Render every entry verbatim.

******************************

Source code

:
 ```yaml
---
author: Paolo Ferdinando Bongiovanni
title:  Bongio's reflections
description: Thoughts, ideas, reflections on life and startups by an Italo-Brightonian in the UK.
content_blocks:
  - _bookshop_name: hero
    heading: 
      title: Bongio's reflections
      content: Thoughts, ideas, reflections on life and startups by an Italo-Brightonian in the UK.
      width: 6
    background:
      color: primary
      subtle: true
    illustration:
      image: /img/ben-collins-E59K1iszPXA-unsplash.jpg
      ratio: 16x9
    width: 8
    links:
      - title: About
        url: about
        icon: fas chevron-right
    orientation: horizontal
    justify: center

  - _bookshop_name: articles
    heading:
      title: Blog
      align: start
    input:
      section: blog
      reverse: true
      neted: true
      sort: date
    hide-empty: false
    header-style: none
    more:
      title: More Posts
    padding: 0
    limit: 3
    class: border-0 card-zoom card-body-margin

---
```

******************************

- Response
Source code

:
 ```yaml
---
author: Paolo Ferdinando Bongiovanni
title:  Bongio's reflections
description: Thoughts, ideas, reflections on life and startups by an Italo-Brightonian in the UK.
content_blocks:
  - _bookshop_name: hero
    heading: 
      title: Bongio's reflections
      content: Thoughts, ideas, reflections on life and startups by an Italo-Brightonian in the UK.
      width: 6
    background:
      color: primary
      subtle: true
    illustration:
      image: /img/ben-collins-E59K1iszPXA-unsplash.jpg
      ratio: 16x9
    width: 8
    links:
      - title: About
        url: about
        icon: fas chevron-right
    orientation: horizontal
    justify: center

  - _bookshop_name: articles
    heading:
      title: Blog
      align: start
    input:
      section: blog
      reverse: true
      neted: true
      sort: date
    hide-empty: false
    header-style: none
    more:
      title: More Posts
    padding: 0
    limit: 3
    class: border-0 card-zoom card-body-margin

---
```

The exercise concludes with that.